### REQUIRED WORK
Search the entries for the word "clustering" and pull out each line that has it.

### THE INPUT
::::::
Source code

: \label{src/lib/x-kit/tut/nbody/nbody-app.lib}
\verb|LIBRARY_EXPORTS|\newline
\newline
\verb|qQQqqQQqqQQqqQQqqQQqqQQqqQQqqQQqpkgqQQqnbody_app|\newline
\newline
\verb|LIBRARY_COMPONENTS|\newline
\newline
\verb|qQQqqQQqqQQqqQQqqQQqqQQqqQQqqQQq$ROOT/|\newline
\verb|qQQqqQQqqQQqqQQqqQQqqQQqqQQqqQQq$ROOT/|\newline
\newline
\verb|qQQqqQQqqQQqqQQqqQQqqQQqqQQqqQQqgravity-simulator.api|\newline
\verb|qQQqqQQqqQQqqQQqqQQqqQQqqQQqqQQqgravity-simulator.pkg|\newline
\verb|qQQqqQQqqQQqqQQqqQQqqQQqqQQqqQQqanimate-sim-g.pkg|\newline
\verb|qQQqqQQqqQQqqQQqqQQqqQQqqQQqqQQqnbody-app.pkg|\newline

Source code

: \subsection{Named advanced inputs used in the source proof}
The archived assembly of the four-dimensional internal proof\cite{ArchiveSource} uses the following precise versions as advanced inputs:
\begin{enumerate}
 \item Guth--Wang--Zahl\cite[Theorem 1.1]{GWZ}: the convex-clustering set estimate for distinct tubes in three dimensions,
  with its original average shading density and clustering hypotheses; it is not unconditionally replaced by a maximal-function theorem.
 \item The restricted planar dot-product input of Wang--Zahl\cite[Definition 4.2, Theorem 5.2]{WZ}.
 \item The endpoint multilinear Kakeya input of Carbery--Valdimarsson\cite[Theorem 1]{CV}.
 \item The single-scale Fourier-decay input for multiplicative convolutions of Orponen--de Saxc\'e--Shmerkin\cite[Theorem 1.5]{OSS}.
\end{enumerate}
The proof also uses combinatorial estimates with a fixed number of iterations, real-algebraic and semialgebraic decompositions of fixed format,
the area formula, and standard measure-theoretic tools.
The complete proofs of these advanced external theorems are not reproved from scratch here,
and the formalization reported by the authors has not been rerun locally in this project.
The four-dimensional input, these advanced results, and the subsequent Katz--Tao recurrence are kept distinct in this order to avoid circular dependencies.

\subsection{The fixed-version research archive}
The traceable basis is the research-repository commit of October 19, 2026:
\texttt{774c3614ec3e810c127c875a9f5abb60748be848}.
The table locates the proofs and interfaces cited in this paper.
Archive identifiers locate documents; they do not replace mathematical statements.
::::::
### PROBLEM SOLUTION
 \item Guth--Wang--Zahl\cite[Theorem 1.1]{GWZ}: the convex-clustering set estimate for distinct tubes in three dimensions,
  with its original average shading density and clustering hypotheses; it is not unconditionally replaced by a maximal-function theorem.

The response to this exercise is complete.